Every line of the data below should be printed exactly. Nothing may be dropped.

*** DATA

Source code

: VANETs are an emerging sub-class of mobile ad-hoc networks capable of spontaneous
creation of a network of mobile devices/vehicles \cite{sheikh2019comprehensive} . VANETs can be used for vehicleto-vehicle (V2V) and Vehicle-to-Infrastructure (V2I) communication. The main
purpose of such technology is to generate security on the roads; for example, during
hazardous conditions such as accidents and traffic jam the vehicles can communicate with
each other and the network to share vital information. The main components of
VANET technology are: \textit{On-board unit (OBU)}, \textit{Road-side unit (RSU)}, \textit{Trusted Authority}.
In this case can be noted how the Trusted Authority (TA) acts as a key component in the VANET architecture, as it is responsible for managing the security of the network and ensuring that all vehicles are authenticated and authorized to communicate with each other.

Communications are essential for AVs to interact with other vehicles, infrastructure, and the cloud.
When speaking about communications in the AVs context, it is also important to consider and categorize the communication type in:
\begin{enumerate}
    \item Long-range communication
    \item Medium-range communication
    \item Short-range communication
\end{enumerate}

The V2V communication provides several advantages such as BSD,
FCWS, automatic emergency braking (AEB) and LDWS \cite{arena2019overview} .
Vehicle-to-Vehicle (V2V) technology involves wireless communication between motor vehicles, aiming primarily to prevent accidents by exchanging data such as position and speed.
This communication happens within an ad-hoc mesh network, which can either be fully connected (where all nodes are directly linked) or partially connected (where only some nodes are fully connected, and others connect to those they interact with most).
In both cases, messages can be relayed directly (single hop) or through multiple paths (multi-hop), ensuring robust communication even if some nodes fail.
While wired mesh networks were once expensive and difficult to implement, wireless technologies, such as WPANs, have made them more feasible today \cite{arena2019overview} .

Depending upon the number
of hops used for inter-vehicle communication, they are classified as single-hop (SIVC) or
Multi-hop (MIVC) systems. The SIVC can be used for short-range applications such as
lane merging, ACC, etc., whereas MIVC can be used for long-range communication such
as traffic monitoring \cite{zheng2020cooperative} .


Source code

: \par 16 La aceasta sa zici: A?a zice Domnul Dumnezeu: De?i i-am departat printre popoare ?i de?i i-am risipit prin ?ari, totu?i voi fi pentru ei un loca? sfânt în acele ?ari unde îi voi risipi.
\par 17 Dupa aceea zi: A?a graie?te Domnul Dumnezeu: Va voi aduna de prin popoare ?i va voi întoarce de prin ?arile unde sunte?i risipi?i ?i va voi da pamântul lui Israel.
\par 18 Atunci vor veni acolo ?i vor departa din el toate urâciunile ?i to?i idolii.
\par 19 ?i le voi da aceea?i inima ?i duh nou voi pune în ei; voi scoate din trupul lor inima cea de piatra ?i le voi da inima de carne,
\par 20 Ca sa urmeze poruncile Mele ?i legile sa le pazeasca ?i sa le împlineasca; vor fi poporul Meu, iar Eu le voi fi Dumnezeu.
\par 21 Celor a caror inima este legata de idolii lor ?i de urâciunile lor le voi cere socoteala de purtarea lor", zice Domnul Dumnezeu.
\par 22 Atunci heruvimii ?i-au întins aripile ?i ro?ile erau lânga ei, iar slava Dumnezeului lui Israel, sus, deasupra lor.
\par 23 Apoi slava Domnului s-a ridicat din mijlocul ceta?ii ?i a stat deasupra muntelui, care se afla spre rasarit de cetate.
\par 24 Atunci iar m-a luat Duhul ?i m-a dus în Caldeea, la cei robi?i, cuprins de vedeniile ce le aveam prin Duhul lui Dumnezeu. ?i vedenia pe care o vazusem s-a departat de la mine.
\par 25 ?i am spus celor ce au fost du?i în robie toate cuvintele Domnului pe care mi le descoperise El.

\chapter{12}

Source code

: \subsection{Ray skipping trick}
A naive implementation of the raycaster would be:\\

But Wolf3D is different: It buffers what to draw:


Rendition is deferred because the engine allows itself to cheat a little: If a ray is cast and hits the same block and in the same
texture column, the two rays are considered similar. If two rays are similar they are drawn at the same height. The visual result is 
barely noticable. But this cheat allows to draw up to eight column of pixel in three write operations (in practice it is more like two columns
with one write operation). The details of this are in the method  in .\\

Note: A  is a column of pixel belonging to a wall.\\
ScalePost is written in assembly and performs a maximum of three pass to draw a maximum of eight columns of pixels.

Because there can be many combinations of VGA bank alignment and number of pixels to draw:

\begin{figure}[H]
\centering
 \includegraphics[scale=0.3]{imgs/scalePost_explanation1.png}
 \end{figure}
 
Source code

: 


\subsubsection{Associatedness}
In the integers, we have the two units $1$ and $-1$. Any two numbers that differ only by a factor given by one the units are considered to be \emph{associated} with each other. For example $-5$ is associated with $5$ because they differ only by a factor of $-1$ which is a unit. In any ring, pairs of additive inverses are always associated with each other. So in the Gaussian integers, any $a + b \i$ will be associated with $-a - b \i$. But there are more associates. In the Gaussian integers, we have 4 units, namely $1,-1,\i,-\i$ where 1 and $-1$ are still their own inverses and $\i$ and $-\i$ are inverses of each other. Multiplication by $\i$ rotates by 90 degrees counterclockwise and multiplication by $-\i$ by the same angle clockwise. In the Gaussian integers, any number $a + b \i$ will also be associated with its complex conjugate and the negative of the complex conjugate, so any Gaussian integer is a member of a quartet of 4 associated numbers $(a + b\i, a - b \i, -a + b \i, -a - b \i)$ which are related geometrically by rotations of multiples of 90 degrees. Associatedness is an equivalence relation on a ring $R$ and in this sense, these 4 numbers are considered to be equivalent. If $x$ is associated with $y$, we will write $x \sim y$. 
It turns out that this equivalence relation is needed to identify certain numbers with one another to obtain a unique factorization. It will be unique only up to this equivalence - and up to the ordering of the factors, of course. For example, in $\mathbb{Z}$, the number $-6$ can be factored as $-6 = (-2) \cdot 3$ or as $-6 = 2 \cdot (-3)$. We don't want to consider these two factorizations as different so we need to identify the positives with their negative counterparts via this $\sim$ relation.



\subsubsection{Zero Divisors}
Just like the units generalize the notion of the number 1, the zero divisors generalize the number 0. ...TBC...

******

● ANSWER:
Source code

: VANETs are an emerging sub-class of mobile ad-hoc networks capable of spontaneous
creation of a network of mobile devices/vehicles \cite{sheikh2019comprehensive} . VANETs can be used for vehicleto-vehicle (V2V) and Vehicle-to-Infrastructure (V2I) communication. The main
purpose of such technology is to generate security on the roads; for example, during
hazardous conditions such as accidents and traffic jam the vehicles can communicate with
each other and the network to share vital information. The main components of
VANET technology are: \textit{On-board unit (OBU)}, \textit{Road-side unit (RSU)}, \textit{Trusted Authority}.
In this case can be noted how the Trusted Authority (TA) acts as a key component in the VANET architecture, as it is responsible for managing the security of the network and ensuring that all vehicles are authenticated and authorized to communicate with each other.

Communications are essential for AVs to interact with other vehicles, infrastructure, and the cloud.
When speaking about communications in the AVs context, it is also important to consider and categorize the communication type in:
\begin{enumerate}
    \item Long-range communication
    \item Medium-range communication
    \item Short-range communication
\end{enumerate}

The V2V communication provides several advantages such as BSD,
FCWS, automatic emergency braking (AEB) and LDWS \cite{arena2019overview} .
Vehicle-to-Vehicle (V2V) technology involves wireless communication between motor vehicles, aiming primarily to prevent accidents by exchanging data such as position and speed.
This communication happens within an ad-hoc mesh network, which can either be fully connected (where all nodes are directly linked) or partially connected (where only some nodes are fully connected, and others connect to those they interact with most).
In both cases, messages can be relayed directly (single hop) or through multiple paths (multi-hop), ensuring robust communication even if some nodes fail.
While wired mesh networks were once expensive and difficult to implement, wireless technologies, such as WPANs, have made them more feasible today \cite{arena2019overview} .

Depending upon the number
of hops used for inter-vehicle communication, they are classified as single-hop (SIVC) or
Multi-hop (MIVC) systems. The SIVC can be used for short-range applications such as
lane merging, ACC, etc., whereas MIVC can be used for long-range communication such
as traffic monitoring \cite{zheng2020cooperative} .


Source code

: \par 16 La aceasta sa zici: A?a zice Domnul Dumnezeu: De?i i-am departat printre popoare ?i de?i i-am risipit prin ?ari, totu?i voi fi pentru ei un loca? sfânt în acele ?ari unde îi voi risipi.
\par 17 Dupa aceea zi: A?a graie?te Domnul Dumnezeu: Va voi aduna de prin popoare ?i va voi întoarce de prin ?arile unde sunte?i risipi?i ?i va voi da pamântul lui Israel.
\par 18 Atunci vor veni acolo ?i vor departa din el toate urâciunile ?i to?i idolii.
\par 19 ?i le voi da aceea?i inima ?i duh nou voi pune în ei; voi scoate din trupul lor inima cea de piatra ?i le voi da inima de carne,
\par 20 Ca sa urmeze poruncile Mele ?i legile sa le pazeasca ?i sa le împlineasca; vor fi poporul Meu, iar Eu le voi fi Dumnezeu.
\par 21 Celor a caror inima este legata de idolii lor ?i de urâciunile lor le voi cere socoteala de purtarea lor", zice Domnul Dumnezeu.
\par 22 Atunci heruvimii ?i-au întins aripile ?i ro?ile erau lânga ei, iar slava Dumnezeului lui Israel, sus, deasupra lor.
\par 23 Apoi slava Domnului s-a ridicat din mijlocul ceta?ii ?i a stat deasupra muntelui, care se afla spre rasarit de cetate.
\par 24 Atunci iar m-a luat Duhul ?i m-a dus în Caldeea, la cei robi?i, cuprins de vedeniile ce le aveam prin Duhul lui Dumnezeu. ?i vedenia pe care o vazusem s-a departat de la mine.
\par 25 ?i am spus celor ce au fost du?i în robie toate cuvintele Domnului pe care mi le descoperise El.

\chapter{12}

Source code

: \subsection{Ray skipping trick}
A naive implementation of the raycaster would be:\\

But Wolf3D is different: It buffers what to draw:


Rendition is deferred because the engine allows itself to cheat a little: If a ray is cast and hits the same block and in the same
texture column, the two rays are considered similar. If two rays are similar they are drawn at the same height. The visual result is 
barely noticable. But this cheat allows to draw up to eight column of pixel in three write operations (in practice it is more like two columns
with one write operation). The details of this are in the method  in .\\

Note: A  is a column of pixel belonging to a wall.\\
ScalePost is written in assembly and performs a maximum of three pass to draw a maximum of eight columns of pixels.

Because there can be many combinations of VGA bank alignment and number of pixels to draw:

\begin{figure}[H]
\centering
 \includegraphics[scale=0.3]{imgs/scalePost_explanation1.png}
 \end{figure}
 
Source code

: 


\subsubsection{Associatedness}
In the integers, we have the two units $1$ and $-1$. Any two numbers that differ only by a factor given by one the units are considered to be \emph{associated} with each other. For example $-5$ is associated with $5$ because they differ only by a factor of $-1$ which is a unit. In any ring, pairs of additive inverses are always associated with each other. So in the Gaussian integers, any $a + b \i$ will be associated with $-a - b \i$. But there are more associates. In the Gaussian integers, we have 4 units, namely $1,-1,\i,-\i$ where 1 and $-1$ are still their own inverses and $\i$ and $-\i$ are inverses of each other. Multiplication by $\i$ rotates by 90 degrees counterclockwise and multiplication by $-\i$ by the same angle clockwise. In the Gaussian integers, any number $a + b \i$ will also be associated with its complex conjugate and the negative of the complex conjugate, so any Gaussian integer is a member of a quartet of 4 associated numbers $(a + b\i, a - b \i, -a + b \i, -a - b \i)$ which are related geometrically by rotations of multiples of 90 degrees. Associatedness is an equivalence relation on a ring $R$ and in this sense, these 4 numbers are considered to be equivalent. If $x$ is associated with $y$, we will write $x \sim y$. 
It turns out that this equivalence relation is needed to identify certain numbers with one another to obtain a unique factorization. It will be unique only up to this equivalence - and up to the ordering of the factors, of course. For example, in $\mathbb{Z}$, the number $-6$ can be factored as $-6 = (-2) \cdot 3$ or as $-6 = 2 \cdot (-3)$. We don't want to consider these two factorizations as different so we need to identify the positives with their negative counterparts via this $\sim$ relation.



\subsubsection{Zero Divisors}
Just like the units generalize the notion of the number 1, the zero divisors generalize the number 0. ...TBC...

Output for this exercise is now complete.